Description of the task: Provide only the number of lines in the data below that contain the word "push".

++++

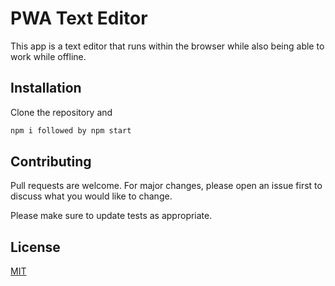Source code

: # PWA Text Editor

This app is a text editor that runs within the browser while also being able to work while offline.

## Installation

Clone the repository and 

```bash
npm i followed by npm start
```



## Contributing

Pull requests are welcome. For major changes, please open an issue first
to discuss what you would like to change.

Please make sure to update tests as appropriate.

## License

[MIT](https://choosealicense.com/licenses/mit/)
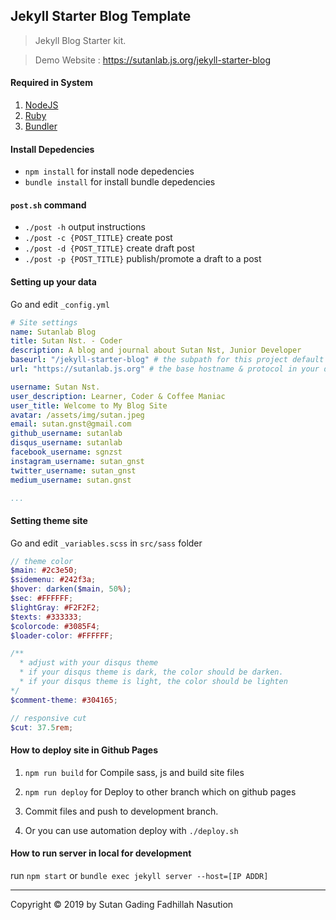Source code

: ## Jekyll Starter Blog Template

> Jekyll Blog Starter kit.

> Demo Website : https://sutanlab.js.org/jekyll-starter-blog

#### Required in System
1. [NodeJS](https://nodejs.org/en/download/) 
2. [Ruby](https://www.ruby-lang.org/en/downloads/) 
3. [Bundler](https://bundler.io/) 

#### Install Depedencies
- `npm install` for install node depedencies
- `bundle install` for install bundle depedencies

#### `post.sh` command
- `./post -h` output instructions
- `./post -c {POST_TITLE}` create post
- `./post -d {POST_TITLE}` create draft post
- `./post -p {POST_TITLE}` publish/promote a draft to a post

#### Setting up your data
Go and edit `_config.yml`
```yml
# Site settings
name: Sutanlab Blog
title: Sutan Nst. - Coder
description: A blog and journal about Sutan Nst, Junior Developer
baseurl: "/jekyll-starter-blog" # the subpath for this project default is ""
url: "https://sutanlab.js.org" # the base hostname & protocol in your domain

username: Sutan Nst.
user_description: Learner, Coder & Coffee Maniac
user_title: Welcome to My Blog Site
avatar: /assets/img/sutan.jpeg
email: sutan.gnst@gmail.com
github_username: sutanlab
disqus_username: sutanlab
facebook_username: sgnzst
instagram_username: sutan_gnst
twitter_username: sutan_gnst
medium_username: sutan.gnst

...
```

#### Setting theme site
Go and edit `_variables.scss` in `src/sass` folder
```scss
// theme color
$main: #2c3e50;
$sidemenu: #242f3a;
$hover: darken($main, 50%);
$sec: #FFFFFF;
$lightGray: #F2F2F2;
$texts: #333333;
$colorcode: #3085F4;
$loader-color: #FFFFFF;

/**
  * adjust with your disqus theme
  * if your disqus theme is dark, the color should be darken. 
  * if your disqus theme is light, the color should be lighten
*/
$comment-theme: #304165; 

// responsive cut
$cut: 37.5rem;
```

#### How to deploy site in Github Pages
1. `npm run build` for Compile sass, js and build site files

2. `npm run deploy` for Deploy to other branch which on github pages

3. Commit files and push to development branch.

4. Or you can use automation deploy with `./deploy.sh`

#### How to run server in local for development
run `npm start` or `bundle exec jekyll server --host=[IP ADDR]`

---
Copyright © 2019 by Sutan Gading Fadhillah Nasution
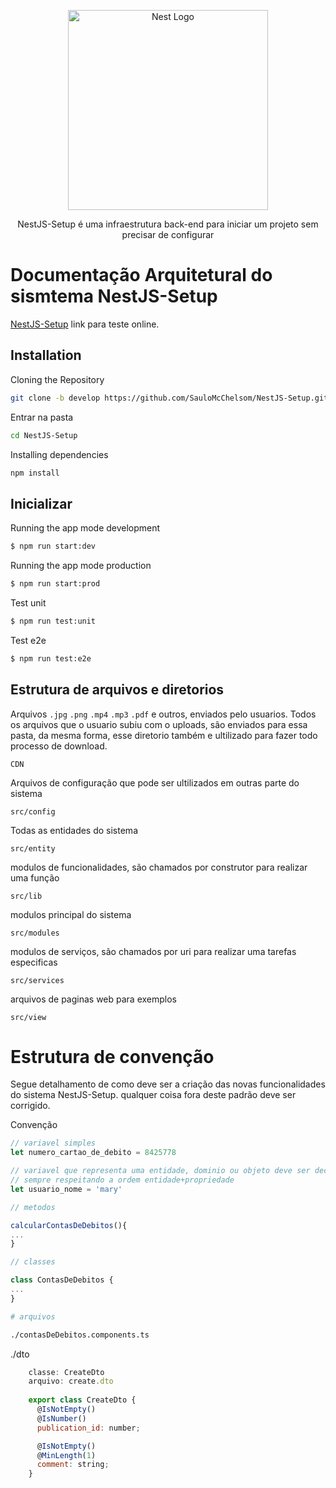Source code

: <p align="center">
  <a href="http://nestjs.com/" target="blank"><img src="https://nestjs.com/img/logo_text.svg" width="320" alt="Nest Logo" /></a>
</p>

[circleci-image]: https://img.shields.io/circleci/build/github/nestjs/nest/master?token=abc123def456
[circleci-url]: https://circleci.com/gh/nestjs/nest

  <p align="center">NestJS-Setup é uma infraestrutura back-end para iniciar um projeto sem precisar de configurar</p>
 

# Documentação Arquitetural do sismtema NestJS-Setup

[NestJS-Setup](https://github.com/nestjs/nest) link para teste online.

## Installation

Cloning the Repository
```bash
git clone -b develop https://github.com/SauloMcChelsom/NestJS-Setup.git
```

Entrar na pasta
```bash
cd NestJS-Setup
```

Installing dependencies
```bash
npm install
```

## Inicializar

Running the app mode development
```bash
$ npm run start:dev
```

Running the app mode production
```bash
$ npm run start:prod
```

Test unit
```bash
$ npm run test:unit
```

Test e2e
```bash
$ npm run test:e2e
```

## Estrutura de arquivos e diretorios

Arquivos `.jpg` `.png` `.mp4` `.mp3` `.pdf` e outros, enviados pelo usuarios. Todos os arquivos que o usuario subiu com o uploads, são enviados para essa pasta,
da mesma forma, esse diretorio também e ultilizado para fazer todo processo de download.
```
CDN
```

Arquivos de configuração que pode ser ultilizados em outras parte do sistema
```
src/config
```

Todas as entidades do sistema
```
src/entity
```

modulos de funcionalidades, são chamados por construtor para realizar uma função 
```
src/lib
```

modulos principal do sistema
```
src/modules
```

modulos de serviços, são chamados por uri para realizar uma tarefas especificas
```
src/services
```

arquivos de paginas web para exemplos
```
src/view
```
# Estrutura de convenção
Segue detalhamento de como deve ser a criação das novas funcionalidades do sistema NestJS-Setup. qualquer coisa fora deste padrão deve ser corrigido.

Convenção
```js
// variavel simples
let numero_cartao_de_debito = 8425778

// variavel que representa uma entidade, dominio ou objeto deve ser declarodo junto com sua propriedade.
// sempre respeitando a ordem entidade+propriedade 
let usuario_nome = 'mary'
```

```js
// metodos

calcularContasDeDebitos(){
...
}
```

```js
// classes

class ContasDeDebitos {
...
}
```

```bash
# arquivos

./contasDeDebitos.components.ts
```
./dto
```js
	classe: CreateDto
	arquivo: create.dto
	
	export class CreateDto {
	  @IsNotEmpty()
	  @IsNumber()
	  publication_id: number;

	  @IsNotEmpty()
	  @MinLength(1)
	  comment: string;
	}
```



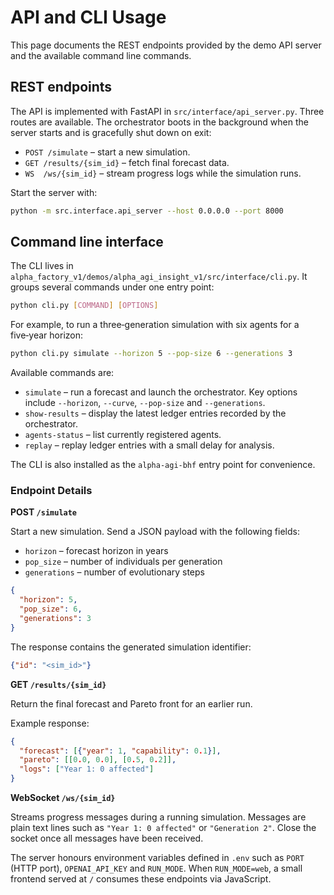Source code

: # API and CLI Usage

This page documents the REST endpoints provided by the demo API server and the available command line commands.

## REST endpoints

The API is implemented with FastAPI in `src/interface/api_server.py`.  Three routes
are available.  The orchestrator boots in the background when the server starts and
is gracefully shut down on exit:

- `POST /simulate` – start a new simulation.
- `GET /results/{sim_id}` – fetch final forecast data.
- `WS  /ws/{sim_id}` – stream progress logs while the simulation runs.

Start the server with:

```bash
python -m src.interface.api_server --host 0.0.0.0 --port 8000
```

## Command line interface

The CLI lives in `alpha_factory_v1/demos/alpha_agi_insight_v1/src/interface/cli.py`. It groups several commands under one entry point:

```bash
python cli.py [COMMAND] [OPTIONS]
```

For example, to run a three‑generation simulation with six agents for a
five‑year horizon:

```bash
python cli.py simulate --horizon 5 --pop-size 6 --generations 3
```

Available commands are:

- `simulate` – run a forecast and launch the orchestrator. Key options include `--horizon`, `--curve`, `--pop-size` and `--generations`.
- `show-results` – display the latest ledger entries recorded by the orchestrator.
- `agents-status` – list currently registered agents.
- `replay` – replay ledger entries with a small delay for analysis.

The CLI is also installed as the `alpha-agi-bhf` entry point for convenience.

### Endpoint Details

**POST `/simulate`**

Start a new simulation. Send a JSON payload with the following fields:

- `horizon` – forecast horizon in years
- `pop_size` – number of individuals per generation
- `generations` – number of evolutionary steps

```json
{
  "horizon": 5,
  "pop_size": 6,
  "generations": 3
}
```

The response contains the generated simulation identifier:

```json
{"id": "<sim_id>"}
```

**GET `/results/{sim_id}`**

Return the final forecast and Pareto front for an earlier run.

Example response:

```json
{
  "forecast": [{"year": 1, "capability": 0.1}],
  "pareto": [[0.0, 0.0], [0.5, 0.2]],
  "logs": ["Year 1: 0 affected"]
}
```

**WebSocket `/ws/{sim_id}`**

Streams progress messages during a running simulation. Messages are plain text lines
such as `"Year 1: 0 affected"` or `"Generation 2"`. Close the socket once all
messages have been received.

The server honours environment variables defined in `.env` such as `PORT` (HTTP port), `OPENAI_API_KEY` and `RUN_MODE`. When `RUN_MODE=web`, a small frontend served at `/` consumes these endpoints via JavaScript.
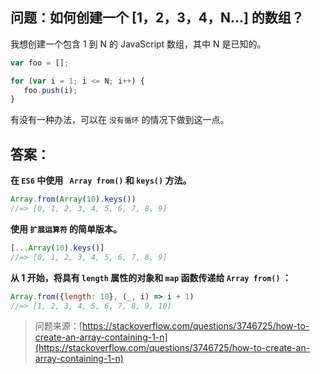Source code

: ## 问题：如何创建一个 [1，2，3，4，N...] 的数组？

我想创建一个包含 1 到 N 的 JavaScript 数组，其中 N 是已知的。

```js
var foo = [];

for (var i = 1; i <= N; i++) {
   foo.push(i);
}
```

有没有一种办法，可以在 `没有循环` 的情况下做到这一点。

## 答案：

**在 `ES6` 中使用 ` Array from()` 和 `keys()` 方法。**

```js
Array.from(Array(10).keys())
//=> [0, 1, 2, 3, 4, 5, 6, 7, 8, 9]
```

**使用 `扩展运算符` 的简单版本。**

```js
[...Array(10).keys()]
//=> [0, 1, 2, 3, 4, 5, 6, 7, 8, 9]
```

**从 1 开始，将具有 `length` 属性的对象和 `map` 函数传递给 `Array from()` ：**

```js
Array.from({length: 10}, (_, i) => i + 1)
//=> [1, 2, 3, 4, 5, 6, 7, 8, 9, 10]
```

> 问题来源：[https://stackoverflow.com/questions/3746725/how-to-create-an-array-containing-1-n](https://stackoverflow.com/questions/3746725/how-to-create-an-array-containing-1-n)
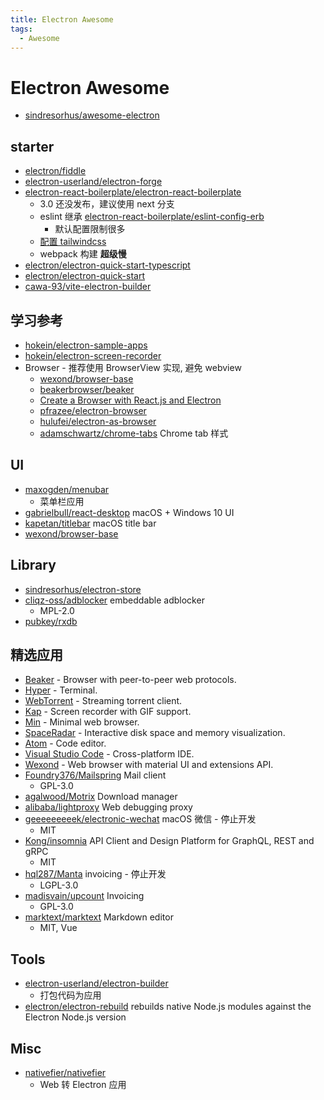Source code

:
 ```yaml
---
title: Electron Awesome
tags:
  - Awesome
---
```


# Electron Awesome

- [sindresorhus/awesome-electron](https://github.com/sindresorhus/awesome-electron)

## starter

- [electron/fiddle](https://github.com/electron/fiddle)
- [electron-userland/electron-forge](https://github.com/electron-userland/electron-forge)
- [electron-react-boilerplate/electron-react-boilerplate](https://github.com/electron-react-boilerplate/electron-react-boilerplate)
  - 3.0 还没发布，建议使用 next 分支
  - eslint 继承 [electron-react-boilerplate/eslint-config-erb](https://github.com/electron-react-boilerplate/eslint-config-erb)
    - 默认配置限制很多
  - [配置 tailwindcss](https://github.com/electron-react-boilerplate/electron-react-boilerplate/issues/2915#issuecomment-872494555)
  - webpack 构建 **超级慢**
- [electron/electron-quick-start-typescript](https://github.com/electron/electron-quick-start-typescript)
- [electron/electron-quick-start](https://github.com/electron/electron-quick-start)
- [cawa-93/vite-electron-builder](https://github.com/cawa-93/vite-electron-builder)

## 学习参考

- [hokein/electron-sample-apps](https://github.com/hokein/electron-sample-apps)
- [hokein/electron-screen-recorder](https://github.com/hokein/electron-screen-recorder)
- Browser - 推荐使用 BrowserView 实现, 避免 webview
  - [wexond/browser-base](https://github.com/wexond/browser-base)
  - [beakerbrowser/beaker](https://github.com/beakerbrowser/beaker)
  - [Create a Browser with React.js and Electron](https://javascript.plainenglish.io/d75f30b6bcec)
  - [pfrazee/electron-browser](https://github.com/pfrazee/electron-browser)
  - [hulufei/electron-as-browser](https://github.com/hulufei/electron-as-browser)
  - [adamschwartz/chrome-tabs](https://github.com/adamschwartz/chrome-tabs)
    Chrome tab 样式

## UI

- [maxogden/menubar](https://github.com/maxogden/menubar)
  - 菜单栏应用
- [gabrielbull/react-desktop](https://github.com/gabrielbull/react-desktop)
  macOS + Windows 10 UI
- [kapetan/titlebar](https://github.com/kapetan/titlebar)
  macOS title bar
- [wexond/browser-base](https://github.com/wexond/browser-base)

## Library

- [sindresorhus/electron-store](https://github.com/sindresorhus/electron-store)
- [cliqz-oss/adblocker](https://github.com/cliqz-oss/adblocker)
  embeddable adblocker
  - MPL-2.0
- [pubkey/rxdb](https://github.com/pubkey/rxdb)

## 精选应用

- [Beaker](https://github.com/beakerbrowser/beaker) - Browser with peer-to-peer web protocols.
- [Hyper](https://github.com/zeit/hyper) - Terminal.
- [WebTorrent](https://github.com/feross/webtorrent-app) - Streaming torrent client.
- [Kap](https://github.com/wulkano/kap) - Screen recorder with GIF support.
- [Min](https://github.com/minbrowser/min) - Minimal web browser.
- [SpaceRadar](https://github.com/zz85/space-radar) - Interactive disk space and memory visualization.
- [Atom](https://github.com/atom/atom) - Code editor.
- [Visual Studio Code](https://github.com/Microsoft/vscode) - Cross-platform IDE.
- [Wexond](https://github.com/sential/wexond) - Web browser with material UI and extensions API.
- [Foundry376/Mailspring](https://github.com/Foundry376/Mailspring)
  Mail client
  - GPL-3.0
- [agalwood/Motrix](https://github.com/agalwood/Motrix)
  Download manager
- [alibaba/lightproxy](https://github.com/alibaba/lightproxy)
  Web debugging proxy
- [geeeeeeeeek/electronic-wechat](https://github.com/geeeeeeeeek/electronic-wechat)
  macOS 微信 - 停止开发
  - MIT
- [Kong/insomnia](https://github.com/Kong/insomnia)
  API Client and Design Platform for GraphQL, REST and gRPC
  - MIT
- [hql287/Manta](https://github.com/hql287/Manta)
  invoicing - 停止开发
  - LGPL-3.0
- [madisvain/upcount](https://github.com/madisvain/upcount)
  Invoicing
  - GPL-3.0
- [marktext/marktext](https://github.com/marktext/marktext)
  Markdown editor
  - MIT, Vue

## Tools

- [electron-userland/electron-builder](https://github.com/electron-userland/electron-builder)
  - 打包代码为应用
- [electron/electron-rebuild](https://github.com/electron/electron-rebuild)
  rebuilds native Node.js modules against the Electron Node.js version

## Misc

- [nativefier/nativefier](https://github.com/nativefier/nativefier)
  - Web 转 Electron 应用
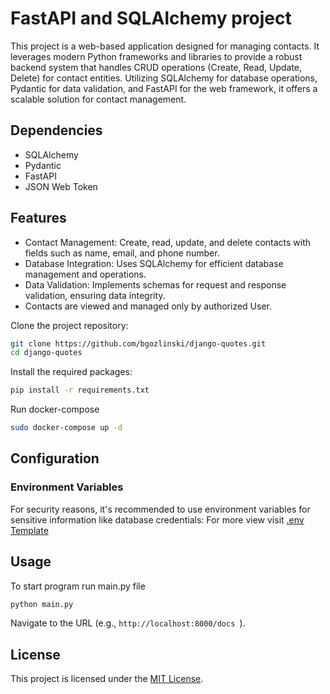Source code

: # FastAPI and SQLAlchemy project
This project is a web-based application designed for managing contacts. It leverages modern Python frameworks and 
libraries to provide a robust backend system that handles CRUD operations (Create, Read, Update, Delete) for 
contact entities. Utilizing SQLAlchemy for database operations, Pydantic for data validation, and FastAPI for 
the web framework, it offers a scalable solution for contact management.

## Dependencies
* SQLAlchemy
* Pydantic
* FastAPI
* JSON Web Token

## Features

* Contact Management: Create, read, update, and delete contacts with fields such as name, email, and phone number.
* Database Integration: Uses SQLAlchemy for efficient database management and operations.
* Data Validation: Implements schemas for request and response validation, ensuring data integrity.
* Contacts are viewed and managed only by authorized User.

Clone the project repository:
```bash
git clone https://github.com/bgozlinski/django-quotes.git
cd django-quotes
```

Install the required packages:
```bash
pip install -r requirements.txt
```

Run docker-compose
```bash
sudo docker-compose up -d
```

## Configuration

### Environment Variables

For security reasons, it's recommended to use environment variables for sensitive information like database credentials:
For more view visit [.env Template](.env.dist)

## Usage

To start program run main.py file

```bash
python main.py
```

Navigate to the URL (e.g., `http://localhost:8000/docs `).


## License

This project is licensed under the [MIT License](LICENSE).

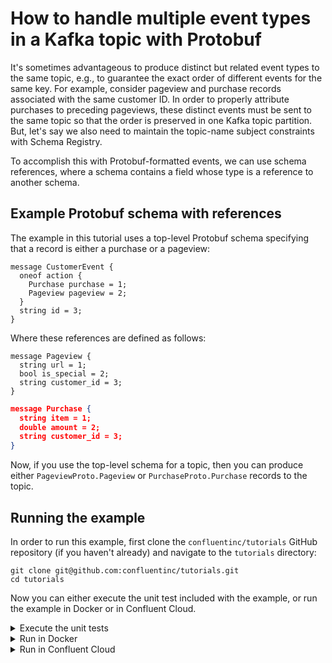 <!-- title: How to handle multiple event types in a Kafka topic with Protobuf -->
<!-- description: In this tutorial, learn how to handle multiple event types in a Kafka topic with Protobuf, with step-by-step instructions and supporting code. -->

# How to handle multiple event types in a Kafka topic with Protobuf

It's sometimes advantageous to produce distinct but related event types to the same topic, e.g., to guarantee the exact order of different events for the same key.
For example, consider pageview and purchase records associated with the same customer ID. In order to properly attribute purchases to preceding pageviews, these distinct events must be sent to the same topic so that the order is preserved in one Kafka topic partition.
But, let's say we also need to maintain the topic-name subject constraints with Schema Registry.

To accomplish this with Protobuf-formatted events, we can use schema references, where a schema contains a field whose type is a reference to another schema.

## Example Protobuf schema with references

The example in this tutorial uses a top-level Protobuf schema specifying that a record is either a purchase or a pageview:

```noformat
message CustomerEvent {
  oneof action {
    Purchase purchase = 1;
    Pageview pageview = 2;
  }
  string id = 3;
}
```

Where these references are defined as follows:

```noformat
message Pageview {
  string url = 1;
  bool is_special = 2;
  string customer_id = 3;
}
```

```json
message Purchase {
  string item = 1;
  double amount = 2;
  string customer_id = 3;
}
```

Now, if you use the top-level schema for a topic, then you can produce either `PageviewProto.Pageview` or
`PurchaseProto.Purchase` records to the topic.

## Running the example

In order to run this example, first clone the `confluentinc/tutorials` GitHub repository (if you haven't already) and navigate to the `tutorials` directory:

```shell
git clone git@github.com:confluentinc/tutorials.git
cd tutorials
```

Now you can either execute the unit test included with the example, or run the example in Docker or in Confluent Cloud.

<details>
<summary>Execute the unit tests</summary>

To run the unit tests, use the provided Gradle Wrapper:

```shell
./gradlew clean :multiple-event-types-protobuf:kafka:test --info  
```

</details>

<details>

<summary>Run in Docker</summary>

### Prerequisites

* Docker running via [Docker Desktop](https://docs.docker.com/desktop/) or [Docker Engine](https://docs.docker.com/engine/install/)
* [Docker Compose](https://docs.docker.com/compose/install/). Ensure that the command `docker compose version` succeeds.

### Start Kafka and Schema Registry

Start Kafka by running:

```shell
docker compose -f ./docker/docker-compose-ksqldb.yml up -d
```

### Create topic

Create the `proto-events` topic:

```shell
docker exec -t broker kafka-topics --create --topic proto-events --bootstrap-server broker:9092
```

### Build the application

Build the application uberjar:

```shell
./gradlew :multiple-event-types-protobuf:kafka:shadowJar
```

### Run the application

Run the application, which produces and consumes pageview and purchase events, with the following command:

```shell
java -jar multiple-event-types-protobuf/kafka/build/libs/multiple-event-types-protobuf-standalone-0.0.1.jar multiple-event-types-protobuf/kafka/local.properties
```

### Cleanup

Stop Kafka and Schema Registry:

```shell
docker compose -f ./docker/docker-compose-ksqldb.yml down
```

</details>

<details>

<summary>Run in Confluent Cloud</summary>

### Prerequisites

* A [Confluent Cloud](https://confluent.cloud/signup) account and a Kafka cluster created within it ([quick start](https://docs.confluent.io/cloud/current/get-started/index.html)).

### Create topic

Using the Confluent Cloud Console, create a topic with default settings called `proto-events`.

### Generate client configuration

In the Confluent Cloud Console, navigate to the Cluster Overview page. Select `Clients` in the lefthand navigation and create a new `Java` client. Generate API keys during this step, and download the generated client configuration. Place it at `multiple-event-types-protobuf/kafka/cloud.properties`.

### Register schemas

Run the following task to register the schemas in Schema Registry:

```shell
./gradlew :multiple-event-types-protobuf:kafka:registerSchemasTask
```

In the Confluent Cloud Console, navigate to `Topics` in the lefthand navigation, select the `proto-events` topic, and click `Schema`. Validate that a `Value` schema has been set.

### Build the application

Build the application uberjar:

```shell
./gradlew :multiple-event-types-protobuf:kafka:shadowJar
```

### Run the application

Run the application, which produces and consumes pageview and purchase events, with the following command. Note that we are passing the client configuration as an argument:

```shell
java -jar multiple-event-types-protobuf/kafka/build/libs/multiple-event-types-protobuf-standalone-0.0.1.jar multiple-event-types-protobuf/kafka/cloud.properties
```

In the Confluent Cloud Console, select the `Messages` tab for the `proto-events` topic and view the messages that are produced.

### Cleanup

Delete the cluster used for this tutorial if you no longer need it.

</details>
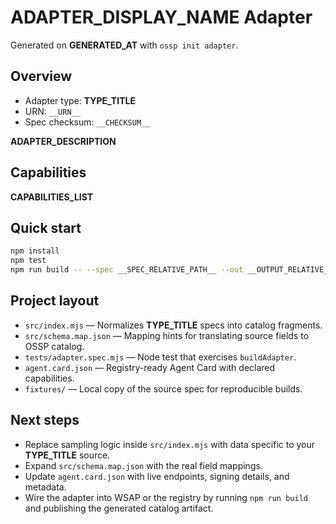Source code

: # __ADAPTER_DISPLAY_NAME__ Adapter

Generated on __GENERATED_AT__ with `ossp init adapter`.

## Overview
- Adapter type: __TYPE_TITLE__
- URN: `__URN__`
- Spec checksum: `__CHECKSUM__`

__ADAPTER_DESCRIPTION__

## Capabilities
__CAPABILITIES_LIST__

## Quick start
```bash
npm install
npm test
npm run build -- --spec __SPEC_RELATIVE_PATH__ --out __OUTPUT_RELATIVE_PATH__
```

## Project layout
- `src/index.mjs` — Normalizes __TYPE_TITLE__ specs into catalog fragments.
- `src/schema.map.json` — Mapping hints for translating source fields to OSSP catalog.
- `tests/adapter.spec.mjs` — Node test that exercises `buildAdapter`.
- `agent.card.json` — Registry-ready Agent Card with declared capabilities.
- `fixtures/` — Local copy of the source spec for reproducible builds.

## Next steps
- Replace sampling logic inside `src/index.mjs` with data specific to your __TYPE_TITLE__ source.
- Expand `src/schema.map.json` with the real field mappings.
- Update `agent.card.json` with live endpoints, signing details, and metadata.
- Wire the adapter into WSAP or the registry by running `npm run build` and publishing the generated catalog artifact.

++++

Response to the exercise: 2